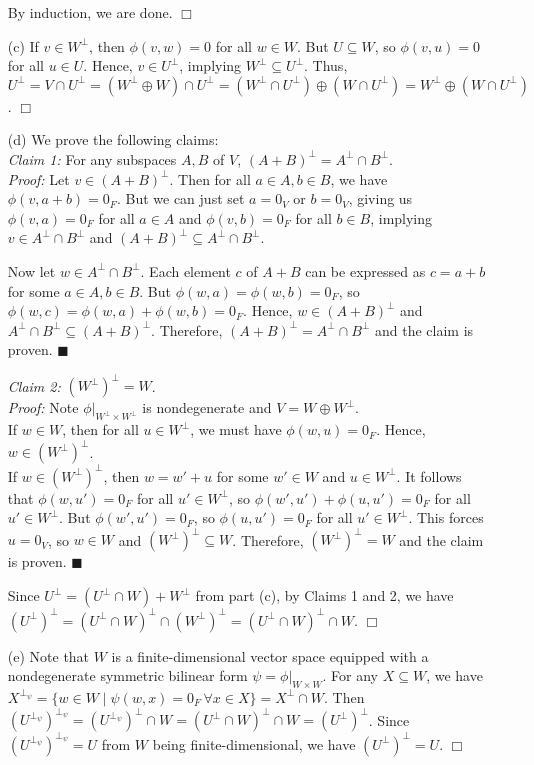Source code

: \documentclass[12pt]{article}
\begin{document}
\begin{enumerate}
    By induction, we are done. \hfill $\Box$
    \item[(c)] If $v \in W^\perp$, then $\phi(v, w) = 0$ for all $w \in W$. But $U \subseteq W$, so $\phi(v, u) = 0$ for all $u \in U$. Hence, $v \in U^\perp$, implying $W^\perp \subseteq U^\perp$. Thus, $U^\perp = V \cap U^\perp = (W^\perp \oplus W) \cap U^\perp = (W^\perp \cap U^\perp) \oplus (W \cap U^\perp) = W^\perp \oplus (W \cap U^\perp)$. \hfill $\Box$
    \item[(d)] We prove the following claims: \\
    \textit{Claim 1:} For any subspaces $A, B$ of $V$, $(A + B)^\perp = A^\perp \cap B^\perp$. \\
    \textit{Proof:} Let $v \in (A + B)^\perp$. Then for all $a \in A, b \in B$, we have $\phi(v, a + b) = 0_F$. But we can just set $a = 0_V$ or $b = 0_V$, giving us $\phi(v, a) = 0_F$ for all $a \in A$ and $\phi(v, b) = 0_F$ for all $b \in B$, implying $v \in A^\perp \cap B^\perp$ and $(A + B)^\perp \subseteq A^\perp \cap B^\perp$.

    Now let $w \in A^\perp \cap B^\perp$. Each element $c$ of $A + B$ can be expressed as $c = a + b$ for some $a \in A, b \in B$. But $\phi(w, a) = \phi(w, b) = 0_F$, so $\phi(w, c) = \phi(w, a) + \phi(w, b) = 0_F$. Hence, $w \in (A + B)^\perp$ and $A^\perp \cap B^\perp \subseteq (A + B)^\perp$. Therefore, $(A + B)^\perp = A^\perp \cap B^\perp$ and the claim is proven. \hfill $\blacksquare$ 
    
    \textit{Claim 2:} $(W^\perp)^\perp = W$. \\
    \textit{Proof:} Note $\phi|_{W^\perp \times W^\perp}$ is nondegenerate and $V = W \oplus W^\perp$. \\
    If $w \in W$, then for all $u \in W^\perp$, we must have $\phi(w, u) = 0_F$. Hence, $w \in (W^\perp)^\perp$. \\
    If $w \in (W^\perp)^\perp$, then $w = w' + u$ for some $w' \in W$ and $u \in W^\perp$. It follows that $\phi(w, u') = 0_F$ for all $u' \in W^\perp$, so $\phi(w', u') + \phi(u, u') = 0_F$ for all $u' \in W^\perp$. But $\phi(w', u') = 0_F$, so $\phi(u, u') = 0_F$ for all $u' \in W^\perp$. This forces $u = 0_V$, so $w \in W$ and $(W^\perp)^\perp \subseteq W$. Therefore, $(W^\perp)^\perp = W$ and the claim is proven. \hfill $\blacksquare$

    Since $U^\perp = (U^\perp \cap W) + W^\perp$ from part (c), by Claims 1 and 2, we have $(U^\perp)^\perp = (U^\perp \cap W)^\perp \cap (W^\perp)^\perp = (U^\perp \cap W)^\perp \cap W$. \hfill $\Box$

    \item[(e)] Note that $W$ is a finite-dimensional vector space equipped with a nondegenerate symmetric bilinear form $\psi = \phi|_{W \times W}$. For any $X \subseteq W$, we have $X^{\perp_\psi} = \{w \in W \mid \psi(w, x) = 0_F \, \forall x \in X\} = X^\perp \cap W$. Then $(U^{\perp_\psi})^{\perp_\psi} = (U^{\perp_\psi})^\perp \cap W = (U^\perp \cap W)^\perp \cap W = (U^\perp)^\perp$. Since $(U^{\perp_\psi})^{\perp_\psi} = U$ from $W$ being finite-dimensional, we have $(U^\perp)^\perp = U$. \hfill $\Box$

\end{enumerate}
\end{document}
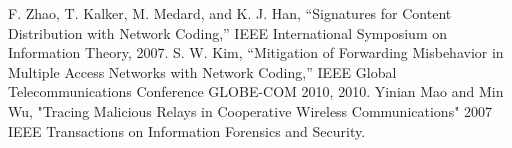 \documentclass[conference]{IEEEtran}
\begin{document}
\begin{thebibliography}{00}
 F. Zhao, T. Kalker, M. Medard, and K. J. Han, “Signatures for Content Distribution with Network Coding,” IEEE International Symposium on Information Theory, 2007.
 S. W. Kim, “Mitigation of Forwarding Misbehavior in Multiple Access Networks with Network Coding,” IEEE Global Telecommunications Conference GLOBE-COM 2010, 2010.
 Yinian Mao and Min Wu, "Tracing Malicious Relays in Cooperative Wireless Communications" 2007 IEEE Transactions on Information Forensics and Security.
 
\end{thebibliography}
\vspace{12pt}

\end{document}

## EXERCISE DIRECTIONS
When a line contains the string "oplus", copy it from the records.

## WRITTEN ANSWER
    \item[(c)] If $v \in W^\perp$, then $\phi(v, w) = 0$ for all $w \in W$. But $U \subseteq W$, so $\phi(v, u) = 0$ for all $u \in U$. Hence, $v \in U^\perp$, implying $W^\perp \subseteq U^\perp$. Thus, $U^\perp = V \cap U^\perp = (W^\perp \oplus W) \cap U^\perp = (W^\perp \cap U^\perp) \oplus (W \cap U^\perp) = W^\perp \oplus (W \cap U^\perp)$. \hfill $\Box$
    \textit{Proof:} Note $\phi|_{W^\perp \times W^\perp}$ is nondegenerate and $V = W \oplus W^\perp$. \\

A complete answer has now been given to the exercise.